Okay, for the purpose of this letter , “you” are me at 17; “I” am you in the future. I’ve been thinking of what I could say to you that would prove that it’s really me – something we’ve never told anyone. Here’s your clue: “It’s Not That Easy, Being Green.” That clue in itself holds a lot of significance to you now, I know . . . it will continue to hold significance.
First, let me tell you a few things about you that you may not know. You’re busy playing ball, writing papers, doing the band thing, and being a leader in the youth group - you may not have the perspective that I have. Besides, if you end up getting a handle on this stuff, my life might be better, and by extension, your life . . . whatever, you know what I’m trying to say.
You are strong – you know that. You have moments, many moments, of wishing you weren’t so strong, wishing you could break down the way other people do. I want to tell you that it’s okay to let people in, and that you don’t have to be strong all the time. The very people who appreciate your strength often wonder what’s going on with you, but are too polite to say so. They understand more than you think they do. It’s okay to let them in.
You are beautiful/handsome. I know you don’t know that, but you are. Some selected others recognize it, and there will be more as you get older. Also, for the record: YOU ARE NOT FAT! Athletic, yes. Muscular, yes. Clothing sizes and pounds are not good indicators for your body type.

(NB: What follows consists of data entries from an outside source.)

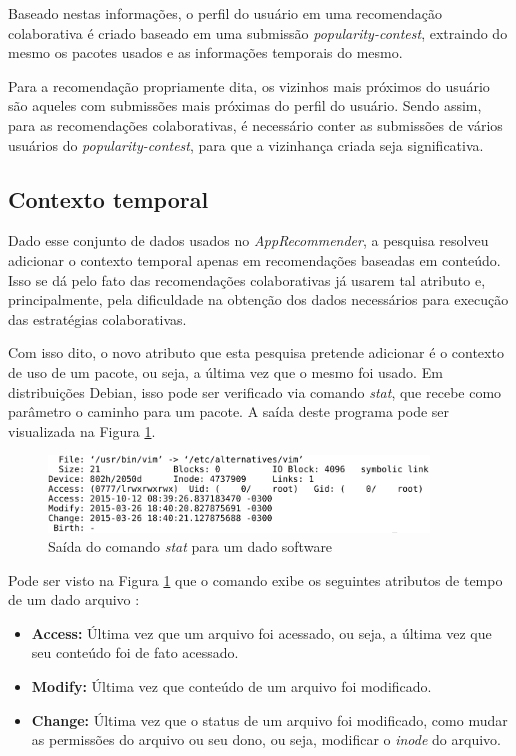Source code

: Baseado nestas informações, o perfil do usuário em uma recomendação colaborativa
é criado baseado em uma submissão \textit{popularity-contest}, extraindo do mesmo os pacotes usados e
as informações temporais do mesmo.

Para a recomendação propriamente dita, os vizinhos mais próximos do usuário são
aqueles com submissões mais próximas do perfil do usuário. Sendo assim, para as
recomendações colaborativas, é necessário conter as submissões de vários
usuários do \textit{popularity-contest}, para que a vizinhança criada seja significativa.

\subsection{Contexto temporal} \label{sec:contexto_temporal}

Dado esse conjunto de dados usados no \textit{AppRecommender}, a pesquisa resolveu
adicionar o contexto temporal apenas em recomendações baseadas em conteúdo. Isso
se dá pelo fato das recomendações colaborativas já usarem tal atributo e,
principalmente, pela dificuldade na obtenção dos dados necessários para execução
das estratégias colaborativas.

Com isso dito, o novo atributo que esta pesquisa pretende
adicionar é o contexto de uso de um pacote, ou seja, a última vez que o
mesmo foi usado. Em distribuições Debian, isso pode ser verificado via comando
\textit{stat}, que recebe como parâmetro o caminho para um pacote.
A saída deste programa pode ser visualizada na Figura \ref{fig:comando_stat}.

\begin{figure}[h]
  \centering
  \includegraphics[width=0.9\textwidth]{figuras/comando_stat.eps}
  \caption{Saída do comando \textit{stat} para um dado software}
  \label{fig:comando_stat}
\end{figure}

Pode ser visto na Figura \ref{fig:comando_stat} que o comando exibe os seguintes
atributos de tempo de um dado arquivo \cite{1_haas}:

\begin{itemize}
    \item \textbf{Access:} Última vez que um arquivo foi acessado, ou seja, a
        última vez que seu conteúdo foi de fato acessado.
    \item \textbf{Modify:} Última vez que conteúdo de um arquivo foi modificado.
    \item \textbf{Change:} Última vez que o status de um arquivo foi modificado,
        como mudar as permissões do arquivo ou seu dono, ou seja, modificar o
        \textit{inode} do arquivo.
\end{itemize}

You have battled depression. It helps to call it what it is, but do not let it become your label, and do not allow it to define you. Be aware of it, understand it. Don’t let it scare you. Whenever possible, let it teach you, but do not be seduced by it. There are more weapons in the arsenal than you think – don’t be afraid to find the weapons that work for you. You will battle it again, and you will get better at it.
DO NOT START SMOKING CIGARRETTES!!! I know you think you never will, but I did, and I regret it. I’m not even going to try to explain why I started smoking. Do us all a favor, and don’t start.
Also, avoid storage units. All I’m saying is that they’re great for keeping a lot of extra stuff in, until you get behind on payments, at which point the stuff becomes forfeit. Trust me: either don’t have that much extra stuff in the first place, or don’t store it somewhere you’ve got to rent the space for above and beyond whatever you’re paying in rent for living space. I know you think you’ll never have that much stuff . . . you are wrong.
No matter what you think, your family – meaning the people who raised you – will not abandon you. You may sometimes wish that they would - life would be simpler - but there they'll be. There are things about your life that will conflict heavily with what they fervently believe, and what you more or less believe right now. They may not change their beliefs, but they will always love you. You are not specifically responsible for their happiness, or unhappiness. Do what you can to stay connected to them, because time flies, and rifts suck. But try not to worry about losing them, as you go about living your life.
Oh, and another important thing: it’s early 2010, and as far as I can tell, the rapture hasn’t happened yet. People are still worrying about the end times, but I suppose these are no more the end times than they’ve ever been. This may take a load off in the future. Also, almost nothing happened when the year changed from 1999 to 2000 – so all the hysteria will not be worth bugging about.
I know that you are a serious Christian, thankfully more gentle than you were in elementary school, but still . . . Here’s the thing that’s cool about you, whether you realize it or not: I think if you and I went out for coffee, you wouldn’t hate me. I think you’d agree with me that my life is pretty full, and good, even if it’s not what you expected. Then, of course, you’d pray and fast for the good of my soul. Please don’t stress over it. It’s going to be okay, and God is much bigger than the Church would have you believe.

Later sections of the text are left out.